Many other reggaeton and Latin trap artists contributed to the popularity of Latin trap, such as Bad Bunny who led an explosion to the popularity of the genre. Bad Bunny produced several songs that made it into Billboards Hot Latin Songs chart and has multiple collaborations with popular American artists such as Nicki Minaj, Travis Scott, and Cardi B. He shortly became the face of Latin trap's sudden rise in popularity. Through collaborations with other artists, such as his appearance in Becky G's "Mayores", Bad Bunny was among the first Latin trap artists to ever rap on the radio. His appearance on the radio has led to an increased recognition of Latin trap in the United States. His debut album X 100pre was released in December 2018 and was awarded with a Latin Grammy for Best Urban Music Album.

In April 2018, the song "Te Boté", a mix of Latin trap and reggaeton, was released by Nio García, Casper Mágico, Darell, Ozuna, Bad Bunny and Nicky Jam. It became the first song with Latin trap elements in it to reach number one on the Billboard Hot Latin Songs chart. It currently has over 2 billion views on YouTube.

In 2018, Cardi B's hit single "I Like It" featuring Bad Bunny and J Balvin became the first Latin trap song to reach number one on the US Billboard Hot 100 chart.

=== 2020s: Current ===
J Balvin and Bad Bunny appear at the 2020 Super Bowl Halftime Show performing Latin trap songs for the first time in history.

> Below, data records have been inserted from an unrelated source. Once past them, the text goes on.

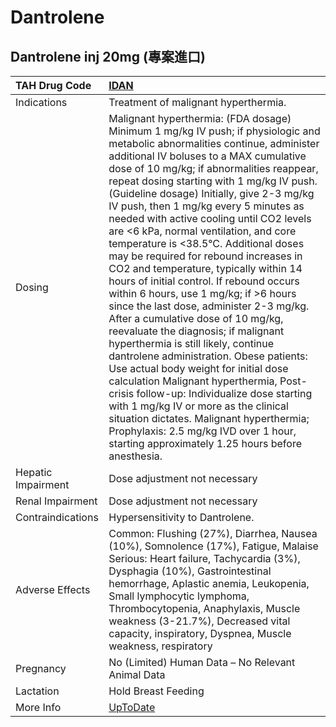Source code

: # Dantrolene

## Dantrolene inj 20mg (專案進口)

| TAH Drug Code      | [IDAN](https://www.tahsda.org.tw/drugs/hissearch.php?drug_code=IDAN)                                                                                                                                                                                                                                                                                                                                                                                                                                                                                                                                                                                                                                                                                                                                                                                                                                                                                                                                                                                                                                                                                                                  |
|:-------------------|:--------------------------------------------------------------------------------------------------------------------------------------------------------------------------------------------------------------------------------------------------------------------------------------------------------------------------------------------------------------------------------------------------------------------------------------------------------------------------------------------------------------------------------------------------------------------------------------------------------------------------------------------------------------------------------------------------------------------------------------------------------------------------------------------------------------------------------------------------------------------------------------------------------------------------------------------------------------------------------------------------------------------------------------------------------------------------------------------------------------------------------------------------------------------------------------|
| Indications        | Treatment of malignant hyperthermia.                                                                                                                                                                                                                                                                                                                                                                                                                                                                                                                                                                                                                                                                                                                                                                                                                                                                                                                                                                                                                                                                                                                                                  |
| Dosing             | Malignant hyperthermia: (FDA dosage) Minimum 1 mg/kg IV push; if physiologic and metabolic abnormalities continue, administer additional IV boluses to a MAX cumulative dose of 10 mg/kg; if abnormalities reappear, repeat dosing starting with 1 mg/kg IV push. (Guideline dosage) Initially, give 2-3 mg/kg IV push, then 1 mg/kg every 5 minutes as needed with active cooling until CO2 levels are <6 kPa, normal ventilation, and core temperature is <38.5°C. Additional doses may be required for rebound increases in CO2 and temperature, typically within 14 hours of initial control. If rebound occurs within 6 hours, use 1 mg/kg; if >6 hours since the last dose, administer 2-3 mg/kg. After a cumulative dose of 10 mg/kg, reevaluate the diagnosis; if malignant hyperthermia is still likely, continue dantrolene administration. Obese patients: Use actual body weight for initial dose calculation Malignant hyperthermia, Post-crisis follow-up: Individualize dose starting with 1 mg/kg IV or more as the clinical situation dictates. Malignant hyperthermia; Prophylaxis: 2.5 mg/kg IVD over 1 hour, starting approximately 1.25 hours before anesthesia. |
| Hepatic Impairment | Dose adjustment not necessary                                                                                                                                                                                                                                                                                                                                                                                                                                                                                                                                                                                                                                                                                                                                                                                                                                                                                                                                                                                                                                                                                                                                                         |
| Renal Impairment   | Dose adjustment not necessary                                                                                                                                                                                                                                                                                                                                                                                                                                                                                                                                                                                                                                                                                                                                                                                                                                                                                                                                                                                                                                                                                                                                                         |
| Contraindications  | Hypersensitivity to Dantrolene.                                                                                                                                                                                                                                                                                                                                                                                                                                                                                                                                                                                                                                                                                                                                                                                                                                                                                                                                                                                                                                                                                                                                                       |
| Adverse Effects    | Common: Flushing (27%), Diarrhea, Nausea (10%), Somnolence (17%), Fatigue, Malaise Serious: Heart failure, Tachycardia (3%), Dysphagia (10%), Gastrointestinal hemorrhage, Aplastic anemia, Leukopenia, Small lymphocytic lymphoma, Thrombocytopenia, Anaphylaxis, Muscle weakness (3-21.7%), Decreased vital capacity, inspiratory, Dyspnea, Muscle weakness, respiratory                                                                                                                                                                                                                                                                                                                                                                                                                                                                                                                                                                                                                                                                                                                                                                                                            |
| Pregnancy          | No (Limited) Human Data – No Relevant Animal Data                                                                                                                                                                                                                                                                                                                                                                                                                                                                                                                                                                                                                                                                                                                                                                                                                                                                                                                                                                                                                                                                                                                                     |
| Lactation          | Hold Breast Feeding                                                                                                                                                                                                                                                                                                                                                                                                                                                                                                                                                                                                                                                                                                                                                                                                                                                                                                                                                                                                                                                                                                                                                                   |
| More Info          | [UpToDate](https://www.uptodate.com/contents/dantrolene-drug-information)                                                                                                                                                                                                                                                                                                                                                                                                                                                                                                                                                                                                                                                                                                                                                                                                                                                                                                                                                                                                                                                                                                             |

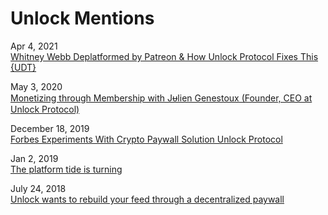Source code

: # Unlock Mentions

Apr 4, 2021  
[Whitney Webb Deplatformed by Patreon & How Unlock Protocol Fixes This {UDT}](https://www.youtube.com/watch?v=2opxyFH4eKE)

May 3, 2020  
[Monetizing through Membership with Jᵾlien Genestoux \(Founder, CEO at Unlock Protocol\)](https://www.youtube.com/watch?v=LoHKluLQCNM)

December 18, 2019  
[Forbes Experiments With Crypto Paywall Solution Unlock Protocol](https://cryptomode.com/forbes-experiments-with-crypto-paywall-solution-unlock-protocol/)

Jan 2, 2019  
[The platform tide is turning](https://www.niemanlab.org/2019/01/the-platform-tide-is-turning/)

July 24, 2018  
[Unlock wants to rebuild your feed through a decentralized paywall](https://techcrunch.com/2018/07/24/unlock-wants-to-rebuild-the-feed-through-a-decentralized-paywall/)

Bad Bunny is the most influential Latin trap artist being named one of Time’s 100 Most Influential People of 2021. Bad Bunny is currently at his peak being named Spotify's most streamed artist of 2021 and 2022. On May 6, 2022 Bad Bunny released his album Un Verano Sin Ti reaching the milestone of most-streamed artist globally in one day, with 183 million streams. In 2023, Bad Bunny released his album, Nadie Sabe Lo Que Va a Pasar Mañana, which was considered one of his first true Latin trap albums since 2020.

Young Miko is emerging onto the Latin trap scene due to her album Trap Kitty in 2022. She has landed two major collaborations with Bad Bunny and Feid, which were Hot 100 hits.